(Pictures paired with source code)
====

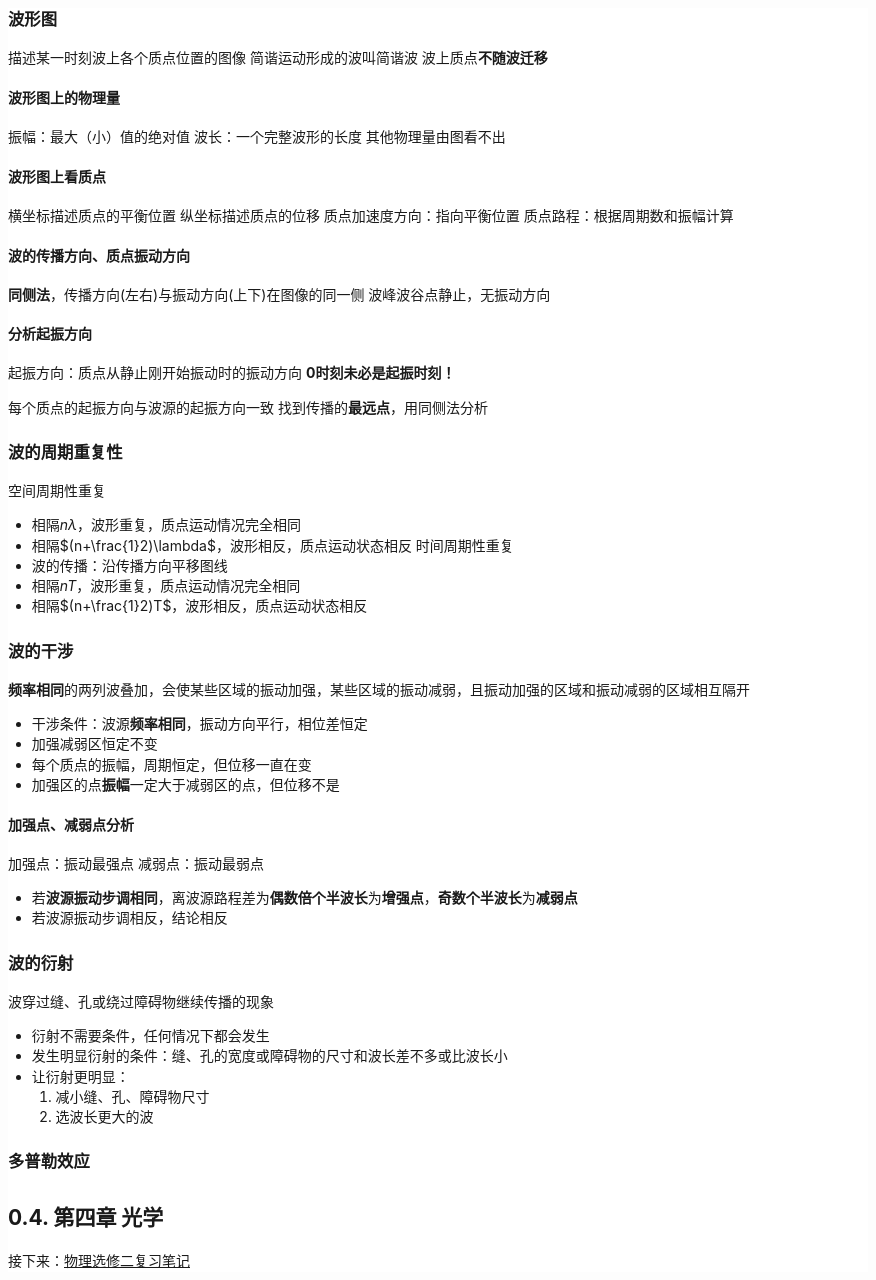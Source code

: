 ### 波形图
描述某一时刻波上各个质点位置的图像
简谐运动形成的波叫简谐波
波上质点**不随波迁移**

#### 波形图上的物理量
振幅：最大（小）值的绝对值
波长：一个完整波形的长度
其他物理量由图看不出
#### 波形图上看质点
横坐标描述质点的平衡位置
纵坐标描述质点的位移
质点加速度方向：指向平衡位置
质点路程：根据周期数和振幅计算
#### 波的传播方向、质点振动方向
**同侧法**，传播方向(左右)与振动方向(上下)在图像的同一侧
波峰波谷点静止，无振动方向

#### 分析起振方向
起振方向：质点从静止刚开始振动时的振动方向
**0时刻未必是起振时刻！**

每个质点的起振方向与波源的起振方向一致
找到传播的**最远点**，用同侧法分析
### 波的周期重复性
空间周期性重复
- 相隔$n\lambda$，波形重复，质点运动情况完全相同
- 相隔$(n+\frac{1}2)\lambda$，波形相反，质点运动状态相反
时间周期性重复
- 波的传播：沿传播方向平移图线
- 相隔$nT$，波形重复，质点运动情况完全相同
- 相隔$(n+\frac{1}2)T$，波形相反，质点运动状态相反

### 波的干涉
**频率相同**的两列波叠加，会使某些区域的振动加强，某些区域的振动减弱，且振动加强的区域和振动减弱的区域相互隔开
- 干涉条件：波源**频率相同**，振动方向平行，相位差恒定
- 加强减弱区恒定不变
- 每个质点的振幅，周期恒定，但位移一直在变
- 加强区的点**振幅**一定大于减弱区的点，但位移不是
#### 加强点、减弱点分析
加强点：振动最强点
减弱点：振动最弱点
- 若**波源振动步调相同**，离波源路程差为**偶数倍个半波长**为**增强点**，**奇数个半波长**为**减弱点**
- 若波源振动步调相反，结论相反
### 波的衍射
波穿过缝、孔或绕过障碍物继续传播的现象
- 衍射不需要条件，任何情况下都会发生
- 发生明显衍射的条件：缝、孔的宽度或障碍物的尺寸和波长差不多或比波长小
- 让衍射更明显：
	1. 减小缝、孔、障碍物尺寸
	2. 选波长更大的波
### 多普勒效应
## 0.4. 第四章 光学

接下来：[物理选修二复习笔记](物理选修二复习笔记.md)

====

Task requirements.
Hand back all the entries exactly, leaving out the pictures.

Completed exercise.
Source code

: ### 波形图
描述某一时刻波上各个质点位置的图像
简谐运动形成的波叫简谐波
波上质点**不随波迁移**

#### 波形图上的物理量
振幅：最大（小）值的绝对值
波长：一个完整波形的长度
其他物理量由图看不出
#### 波形图上看质点
横坐标描述质点的平衡位置
纵坐标描述质点的位移
质点加速度方向：指向平衡位置
质点路程：根据周期数和振幅计算
#### 波的传播方向、质点振动方向
**同侧法**，传播方向(左右)与振动方向(上下)在图像的同一侧
波峰波谷点静止，无振动方向

#### 分析起振方向
起振方向：质点从静止刚开始振动时的振动方向
**0时刻未必是起振时刻！**

每个质点的起振方向与波源的起振方向一致
找到传播的**最远点**，用同侧法分析
### 波的周期重复性
空间周期性重复
- 相隔$n\lambda$，波形重复，质点运动情况完全相同
- 相隔$(n+\frac{1}2)\lambda$，波形相反，质点运动状态相反
时间周期性重复
- 波的传播：沿传播方向平移图线
- 相隔$nT$，波形重复，质点运动情况完全相同
- 相隔$(n+\frac{1}2)T$，波形相反，质点运动状态相反

### 波的干涉
**频率相同**的两列波叠加，会使某些区域的振动加强，某些区域的振动减弱，且振动加强的区域和振动减弱的区域相互隔开
- 干涉条件：波源**频率相同**，振动方向平行，相位差恒定
- 加强减弱区恒定不变
- 每个质点的振幅，周期恒定，但位移一直在变
- 加强区的点**振幅**一定大于减弱区的点，但位移不是
#### 加强点、减弱点分析
加强点：振动最强点
减弱点：振动最弱点
- 若**波源振动步调相同**，离波源路程差为**偶数倍个半波长**为**增强点**，**奇数个半波长**为**减弱点**
- 若波源振动步调相反，结论相反
### 波的衍射
波穿过缝、孔或绕过障碍物继续传播的现象
- 衍射不需要条件，任何情况下都会发生
- 发生明显衍射的条件：缝、孔的宽度或障碍物的尺寸和波长差不多或比波长小
- 让衍射更明显：
	1. 减小缝、孔、障碍物尺寸
	2. 选波长更大的波
### 多普勒效应
## 0.4. 第四章 光学

接下来：[物理选修二复习笔记](物理选修二复习笔记.md)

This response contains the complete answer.